Auch Microsoft SQL, J2EE und Dotnet im Blick

Symantec optimiert Lösung für das Application-Performance-Management

23. August 2007, 23:06 Uhr   |  

Bei Version 8.0 der Application-Performance-Management-(APM-)Lösung Symantec I3 optimierte Symantec die Smartlink-Technik, die jetzt Transaktionsdaten auch bei mehrstufigen Technologien miteinander in Beziehung setzen kann. Unternehmen sollen damit Leistungsschwächen auch innerhalb komplexer Multi-Tier-Anwendungen sofort erkennen können. Zudem erweiterte der Anbieter die Unterstützung von Smartlink und Smartune auf Microsoft SQL Server und Microsoft Dotnet. Smartune ist die Kerntechnik von Symantec I3 und enthält eine umfangreiche Support-Bibliothek, aus der das Tool Lösungsvorschläge zur Problembehebung generiert. Für Datenbankadministratoren erstellt die APM-Lösung Reports über die Sybase-Datenbank-Performance und alarmiert, wenn die aktuelle Situation nicht mit den vom Anwender definierten Vorgaben übereinstimmt. Eine deutlich erweiterte J2EE Knowledge Base in der Smartune Library enthält herstellerspezifische Daten und Handlungsempfehlungen - etwa für Weblogic, Websphere und Oracle IAS. So gibt das Tool Empfehlungen bis hin zur Applikationsebene aus.

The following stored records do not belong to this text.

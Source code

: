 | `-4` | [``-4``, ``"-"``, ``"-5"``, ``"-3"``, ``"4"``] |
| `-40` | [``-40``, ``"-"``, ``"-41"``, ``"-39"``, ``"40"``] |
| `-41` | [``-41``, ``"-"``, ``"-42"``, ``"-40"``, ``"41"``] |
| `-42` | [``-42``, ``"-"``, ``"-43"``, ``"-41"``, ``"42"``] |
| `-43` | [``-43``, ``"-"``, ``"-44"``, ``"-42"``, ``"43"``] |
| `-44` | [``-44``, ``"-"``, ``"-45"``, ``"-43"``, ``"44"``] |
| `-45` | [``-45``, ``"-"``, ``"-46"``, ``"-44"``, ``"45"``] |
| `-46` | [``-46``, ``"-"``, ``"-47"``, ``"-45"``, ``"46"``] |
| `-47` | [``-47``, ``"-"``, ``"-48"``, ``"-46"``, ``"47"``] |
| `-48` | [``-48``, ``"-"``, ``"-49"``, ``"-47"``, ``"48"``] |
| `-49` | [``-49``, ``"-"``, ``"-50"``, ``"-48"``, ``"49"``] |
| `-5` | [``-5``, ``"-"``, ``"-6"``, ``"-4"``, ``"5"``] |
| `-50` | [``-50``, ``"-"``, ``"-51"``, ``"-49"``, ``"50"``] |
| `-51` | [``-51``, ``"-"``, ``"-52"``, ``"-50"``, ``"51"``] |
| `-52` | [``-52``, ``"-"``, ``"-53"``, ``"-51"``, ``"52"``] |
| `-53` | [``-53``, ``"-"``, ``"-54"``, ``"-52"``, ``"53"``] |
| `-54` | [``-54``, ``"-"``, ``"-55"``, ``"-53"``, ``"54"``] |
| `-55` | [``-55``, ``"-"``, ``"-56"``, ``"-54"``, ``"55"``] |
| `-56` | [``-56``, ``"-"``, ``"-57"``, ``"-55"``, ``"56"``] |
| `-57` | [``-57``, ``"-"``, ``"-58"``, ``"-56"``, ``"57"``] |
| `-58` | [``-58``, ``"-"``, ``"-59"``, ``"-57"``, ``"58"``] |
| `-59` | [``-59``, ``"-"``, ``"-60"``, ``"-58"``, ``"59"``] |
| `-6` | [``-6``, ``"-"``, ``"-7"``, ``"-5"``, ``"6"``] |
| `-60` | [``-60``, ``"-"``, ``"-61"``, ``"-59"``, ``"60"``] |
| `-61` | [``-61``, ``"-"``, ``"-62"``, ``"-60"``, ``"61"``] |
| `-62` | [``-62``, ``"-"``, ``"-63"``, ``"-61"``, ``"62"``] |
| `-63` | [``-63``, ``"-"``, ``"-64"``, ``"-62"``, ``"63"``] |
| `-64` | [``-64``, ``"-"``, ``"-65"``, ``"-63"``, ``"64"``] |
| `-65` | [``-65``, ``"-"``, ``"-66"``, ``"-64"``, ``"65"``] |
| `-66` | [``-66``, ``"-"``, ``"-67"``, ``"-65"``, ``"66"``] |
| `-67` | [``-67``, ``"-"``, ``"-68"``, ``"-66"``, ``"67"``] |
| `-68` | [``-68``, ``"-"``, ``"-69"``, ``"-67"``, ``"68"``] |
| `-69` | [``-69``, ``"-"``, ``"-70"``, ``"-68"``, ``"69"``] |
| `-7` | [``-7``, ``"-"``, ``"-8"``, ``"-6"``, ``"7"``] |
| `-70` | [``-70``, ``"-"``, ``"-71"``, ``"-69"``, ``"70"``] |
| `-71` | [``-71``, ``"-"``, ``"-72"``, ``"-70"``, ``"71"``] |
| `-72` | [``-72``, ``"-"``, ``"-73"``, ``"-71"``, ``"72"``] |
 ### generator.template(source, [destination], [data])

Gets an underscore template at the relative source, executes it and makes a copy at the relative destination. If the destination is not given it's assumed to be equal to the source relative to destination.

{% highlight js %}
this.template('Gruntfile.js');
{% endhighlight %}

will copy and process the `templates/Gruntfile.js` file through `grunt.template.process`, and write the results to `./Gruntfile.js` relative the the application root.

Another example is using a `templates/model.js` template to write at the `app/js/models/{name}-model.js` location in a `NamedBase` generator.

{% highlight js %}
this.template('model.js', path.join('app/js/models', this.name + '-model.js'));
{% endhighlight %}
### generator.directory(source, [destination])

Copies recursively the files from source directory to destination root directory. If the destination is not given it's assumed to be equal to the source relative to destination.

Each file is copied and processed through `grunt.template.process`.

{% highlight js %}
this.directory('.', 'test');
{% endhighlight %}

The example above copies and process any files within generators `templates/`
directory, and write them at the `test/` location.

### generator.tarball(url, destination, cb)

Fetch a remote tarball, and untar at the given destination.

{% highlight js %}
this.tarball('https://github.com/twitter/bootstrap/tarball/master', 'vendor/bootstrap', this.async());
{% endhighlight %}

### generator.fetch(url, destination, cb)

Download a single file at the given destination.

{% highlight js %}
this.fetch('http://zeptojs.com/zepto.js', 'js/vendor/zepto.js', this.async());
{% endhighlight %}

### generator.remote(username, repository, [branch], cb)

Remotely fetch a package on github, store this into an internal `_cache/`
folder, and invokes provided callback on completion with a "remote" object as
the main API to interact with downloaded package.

Zudem sind jetzt ein Software Development Kit (SDK) sowie ein Application Service Dashboard integriert. Neue Portlets, die zusammen mit dem Application Service Dashboard 2.0 erhältlich werden, ermöglichen die Überwachung von Microsoft-Umgebungen einschließlich SQL Servern und Dotnet, J2EE Virtual Machines, Oracle und SAP.

Administratoren können Symantec I3 8.0 zentral von einem Rechner aus unternehmensweit ausrollen. Zudem kann der Administrator von Beginn an Zugriffsberechtigungen für verschiedene Funktionen erstellen. Die Rechte lassen sich individuell oder gruppenweise zuteilen.

Symantec I3 8.0 ist ab sofort ab 2.000 Dollar pro CPU erhältlich.